Well, it is true that I could advocate and support the rebuilding of some lines but I don’t know about “every railroad everywhere”.

First of all, I’m not sure how practical that would be to rebuild any lines. Possible, yes, but not necessarily practical. I do know of one line in Texas that was rebuilt and another (also in Texas) that they were planning on rebuilding but I don’t know what the status is on the second line.

Could I support rebuilding all or even most abandoned rail lines? Hmmmmn. I have to be careful there. What about the abandoned Denver, South Park & Pacific? Or the West Side Lumber rail line?
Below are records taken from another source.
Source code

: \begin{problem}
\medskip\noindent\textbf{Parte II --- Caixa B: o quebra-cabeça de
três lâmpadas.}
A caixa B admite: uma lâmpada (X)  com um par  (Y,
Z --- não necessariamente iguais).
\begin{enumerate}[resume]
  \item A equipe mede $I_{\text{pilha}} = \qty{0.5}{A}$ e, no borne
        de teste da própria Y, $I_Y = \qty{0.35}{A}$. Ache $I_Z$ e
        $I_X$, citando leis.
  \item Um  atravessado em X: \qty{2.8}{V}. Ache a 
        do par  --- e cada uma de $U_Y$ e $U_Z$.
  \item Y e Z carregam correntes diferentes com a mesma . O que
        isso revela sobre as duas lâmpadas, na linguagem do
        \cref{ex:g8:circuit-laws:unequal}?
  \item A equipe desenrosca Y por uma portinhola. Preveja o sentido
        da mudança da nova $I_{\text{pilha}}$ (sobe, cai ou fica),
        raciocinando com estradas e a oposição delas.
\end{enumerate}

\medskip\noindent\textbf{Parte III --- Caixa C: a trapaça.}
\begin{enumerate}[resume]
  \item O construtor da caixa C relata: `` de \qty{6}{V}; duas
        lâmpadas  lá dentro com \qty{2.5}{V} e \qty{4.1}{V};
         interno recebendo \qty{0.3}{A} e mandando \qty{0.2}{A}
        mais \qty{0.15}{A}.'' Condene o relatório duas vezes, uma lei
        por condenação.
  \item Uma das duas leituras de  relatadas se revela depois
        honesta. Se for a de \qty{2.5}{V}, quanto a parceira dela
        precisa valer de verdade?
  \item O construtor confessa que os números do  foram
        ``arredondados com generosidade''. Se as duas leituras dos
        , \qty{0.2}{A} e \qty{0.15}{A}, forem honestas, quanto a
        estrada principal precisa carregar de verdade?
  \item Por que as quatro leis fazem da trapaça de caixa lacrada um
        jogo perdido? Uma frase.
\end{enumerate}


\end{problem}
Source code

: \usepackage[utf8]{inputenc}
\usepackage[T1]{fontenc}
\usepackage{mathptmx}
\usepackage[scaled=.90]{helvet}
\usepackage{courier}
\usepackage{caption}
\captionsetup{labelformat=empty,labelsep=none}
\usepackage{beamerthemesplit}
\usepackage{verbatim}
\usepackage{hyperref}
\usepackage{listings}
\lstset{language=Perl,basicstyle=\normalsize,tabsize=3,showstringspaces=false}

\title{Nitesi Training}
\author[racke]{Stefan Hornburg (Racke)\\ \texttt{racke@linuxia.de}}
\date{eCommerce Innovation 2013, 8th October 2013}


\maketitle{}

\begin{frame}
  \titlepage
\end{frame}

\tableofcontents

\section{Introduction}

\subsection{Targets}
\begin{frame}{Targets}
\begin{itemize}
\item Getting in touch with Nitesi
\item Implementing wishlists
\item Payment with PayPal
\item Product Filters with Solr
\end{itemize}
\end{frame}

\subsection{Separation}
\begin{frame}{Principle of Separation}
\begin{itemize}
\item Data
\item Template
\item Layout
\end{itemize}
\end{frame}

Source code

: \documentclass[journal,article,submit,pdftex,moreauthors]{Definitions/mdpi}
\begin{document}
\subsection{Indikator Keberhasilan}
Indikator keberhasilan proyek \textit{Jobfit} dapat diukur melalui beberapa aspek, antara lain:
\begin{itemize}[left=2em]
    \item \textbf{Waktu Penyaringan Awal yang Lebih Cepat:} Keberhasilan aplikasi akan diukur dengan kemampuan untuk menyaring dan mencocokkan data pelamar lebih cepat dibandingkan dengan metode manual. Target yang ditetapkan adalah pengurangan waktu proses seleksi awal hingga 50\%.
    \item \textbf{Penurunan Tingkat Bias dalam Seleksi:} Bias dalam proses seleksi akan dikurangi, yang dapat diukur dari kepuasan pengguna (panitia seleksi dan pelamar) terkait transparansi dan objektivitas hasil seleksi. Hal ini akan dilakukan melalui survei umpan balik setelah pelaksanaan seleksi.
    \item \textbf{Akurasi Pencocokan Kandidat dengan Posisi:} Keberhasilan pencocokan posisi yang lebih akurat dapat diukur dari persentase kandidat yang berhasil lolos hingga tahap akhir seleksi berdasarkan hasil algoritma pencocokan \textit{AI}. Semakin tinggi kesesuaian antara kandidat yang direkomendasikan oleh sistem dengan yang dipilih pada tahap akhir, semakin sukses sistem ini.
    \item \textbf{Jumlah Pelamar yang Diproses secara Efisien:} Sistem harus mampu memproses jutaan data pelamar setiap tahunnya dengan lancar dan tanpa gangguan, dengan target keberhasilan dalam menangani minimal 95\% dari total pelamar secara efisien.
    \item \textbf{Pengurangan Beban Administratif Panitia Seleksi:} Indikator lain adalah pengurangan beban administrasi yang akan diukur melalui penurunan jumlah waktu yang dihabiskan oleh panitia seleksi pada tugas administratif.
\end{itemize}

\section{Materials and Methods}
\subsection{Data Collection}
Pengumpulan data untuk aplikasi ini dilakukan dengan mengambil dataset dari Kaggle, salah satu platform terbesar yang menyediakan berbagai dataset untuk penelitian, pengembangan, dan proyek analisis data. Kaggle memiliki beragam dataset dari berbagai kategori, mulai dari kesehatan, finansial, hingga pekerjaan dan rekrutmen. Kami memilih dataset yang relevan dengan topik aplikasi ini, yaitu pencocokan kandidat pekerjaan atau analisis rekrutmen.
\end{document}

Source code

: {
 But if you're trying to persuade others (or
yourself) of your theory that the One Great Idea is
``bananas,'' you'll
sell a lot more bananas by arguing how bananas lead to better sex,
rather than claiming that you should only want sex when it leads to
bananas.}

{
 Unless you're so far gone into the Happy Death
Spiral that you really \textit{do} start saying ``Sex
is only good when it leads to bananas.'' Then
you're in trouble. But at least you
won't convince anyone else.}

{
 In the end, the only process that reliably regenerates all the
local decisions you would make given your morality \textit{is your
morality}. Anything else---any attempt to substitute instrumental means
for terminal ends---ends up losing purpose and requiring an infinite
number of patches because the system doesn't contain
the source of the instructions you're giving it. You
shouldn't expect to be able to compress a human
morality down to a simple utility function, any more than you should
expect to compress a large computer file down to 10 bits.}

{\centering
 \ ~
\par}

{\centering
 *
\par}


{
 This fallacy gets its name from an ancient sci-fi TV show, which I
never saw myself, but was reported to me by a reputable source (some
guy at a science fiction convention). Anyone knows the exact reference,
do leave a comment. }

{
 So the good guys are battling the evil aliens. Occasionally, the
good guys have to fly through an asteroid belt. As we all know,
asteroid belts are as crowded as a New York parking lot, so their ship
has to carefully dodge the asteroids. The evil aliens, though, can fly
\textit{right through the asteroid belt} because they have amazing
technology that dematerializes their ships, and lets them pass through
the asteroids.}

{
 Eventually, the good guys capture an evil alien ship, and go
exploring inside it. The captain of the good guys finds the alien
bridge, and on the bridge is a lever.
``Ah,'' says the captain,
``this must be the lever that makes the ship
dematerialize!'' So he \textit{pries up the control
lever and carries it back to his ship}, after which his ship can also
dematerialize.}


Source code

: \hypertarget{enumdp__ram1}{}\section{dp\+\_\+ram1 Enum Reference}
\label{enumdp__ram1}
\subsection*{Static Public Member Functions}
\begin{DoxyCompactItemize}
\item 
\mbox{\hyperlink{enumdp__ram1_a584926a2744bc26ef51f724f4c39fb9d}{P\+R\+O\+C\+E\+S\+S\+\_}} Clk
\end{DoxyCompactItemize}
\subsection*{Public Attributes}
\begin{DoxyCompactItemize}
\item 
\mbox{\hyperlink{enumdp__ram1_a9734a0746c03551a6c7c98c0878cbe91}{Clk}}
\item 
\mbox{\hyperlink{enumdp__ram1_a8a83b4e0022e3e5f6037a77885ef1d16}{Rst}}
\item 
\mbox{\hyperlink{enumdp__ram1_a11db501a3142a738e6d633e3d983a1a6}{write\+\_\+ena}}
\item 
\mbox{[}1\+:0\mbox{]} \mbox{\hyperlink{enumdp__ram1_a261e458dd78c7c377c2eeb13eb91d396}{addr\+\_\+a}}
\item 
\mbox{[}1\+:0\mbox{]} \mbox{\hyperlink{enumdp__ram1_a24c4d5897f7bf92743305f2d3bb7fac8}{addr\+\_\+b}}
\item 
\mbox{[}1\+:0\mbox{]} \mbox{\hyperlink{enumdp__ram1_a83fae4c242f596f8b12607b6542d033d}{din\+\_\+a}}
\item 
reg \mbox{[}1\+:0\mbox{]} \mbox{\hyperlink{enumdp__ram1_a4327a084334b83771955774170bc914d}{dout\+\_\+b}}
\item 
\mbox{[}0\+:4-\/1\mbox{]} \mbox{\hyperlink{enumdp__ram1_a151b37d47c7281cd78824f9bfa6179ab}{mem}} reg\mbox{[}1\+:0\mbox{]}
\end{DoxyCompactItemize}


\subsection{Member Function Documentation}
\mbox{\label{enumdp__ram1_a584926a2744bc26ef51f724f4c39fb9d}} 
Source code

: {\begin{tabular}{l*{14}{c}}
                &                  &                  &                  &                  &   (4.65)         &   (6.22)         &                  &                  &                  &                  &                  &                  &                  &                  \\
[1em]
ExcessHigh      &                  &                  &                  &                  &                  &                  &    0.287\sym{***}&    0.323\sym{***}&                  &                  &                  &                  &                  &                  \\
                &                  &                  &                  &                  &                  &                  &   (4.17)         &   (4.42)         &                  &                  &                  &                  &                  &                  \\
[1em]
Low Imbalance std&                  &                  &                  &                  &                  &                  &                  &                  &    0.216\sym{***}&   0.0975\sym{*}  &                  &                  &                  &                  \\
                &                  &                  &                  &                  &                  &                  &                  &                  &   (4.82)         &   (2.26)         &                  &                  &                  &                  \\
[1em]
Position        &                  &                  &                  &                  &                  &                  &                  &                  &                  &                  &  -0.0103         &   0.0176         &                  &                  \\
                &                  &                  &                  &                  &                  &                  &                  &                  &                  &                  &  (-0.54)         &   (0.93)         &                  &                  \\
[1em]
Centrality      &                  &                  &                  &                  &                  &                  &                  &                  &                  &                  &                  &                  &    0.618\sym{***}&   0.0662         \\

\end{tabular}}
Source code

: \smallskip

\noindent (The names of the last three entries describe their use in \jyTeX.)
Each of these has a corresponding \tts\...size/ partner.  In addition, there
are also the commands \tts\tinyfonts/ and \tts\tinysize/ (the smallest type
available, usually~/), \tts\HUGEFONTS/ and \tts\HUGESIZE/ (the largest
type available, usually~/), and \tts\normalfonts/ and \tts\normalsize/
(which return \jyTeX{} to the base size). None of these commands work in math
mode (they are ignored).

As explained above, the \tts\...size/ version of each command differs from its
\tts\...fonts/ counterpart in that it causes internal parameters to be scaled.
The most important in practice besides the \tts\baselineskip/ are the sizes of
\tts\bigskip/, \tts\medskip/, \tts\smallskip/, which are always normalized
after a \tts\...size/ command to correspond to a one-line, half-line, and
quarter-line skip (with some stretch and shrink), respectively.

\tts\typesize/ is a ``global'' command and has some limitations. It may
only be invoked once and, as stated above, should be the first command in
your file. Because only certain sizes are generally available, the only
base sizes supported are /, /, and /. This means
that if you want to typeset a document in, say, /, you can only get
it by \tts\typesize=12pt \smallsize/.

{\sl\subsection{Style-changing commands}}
What about the Milwaukee Road’s Olympic Peninsula line that was only connected to the rest of the rail freight network by a ferry? Seeing some of those lines getting rebuilt would be fun but what would be the point? The kind of economic and market conditions that were in place at the time they were built no longer exist.

But here’s what I strongly believe although I know a lot of people will disagree with me: Our federal, state and local governments have spent a huge amount of money on our highway system. This had made it difficult for privately owned rail lines to compete with.

But it gets worse. Many states and local governments assess property taxes on railroad properties. You have to realize a fact here. High taxes discourage investment and if those taxes are punitive enough, they can actually _ENCOURAGE_ disinvestment. That fact does not just apply to railroads but to a lot of businesses in general.

The county I live in in northeastern Indiana no longer has any rail freight access at all. How much of a role did property taxes play in that development? I can’t say but I’m skeptical that taxes had no effect.

I could add that at times the political and economic environment towards rail transport in the U.S. has been so hostile that the very fact railroads have survived at all is a testimony to the high efficiency of a steel wheel rolling on a steel rail.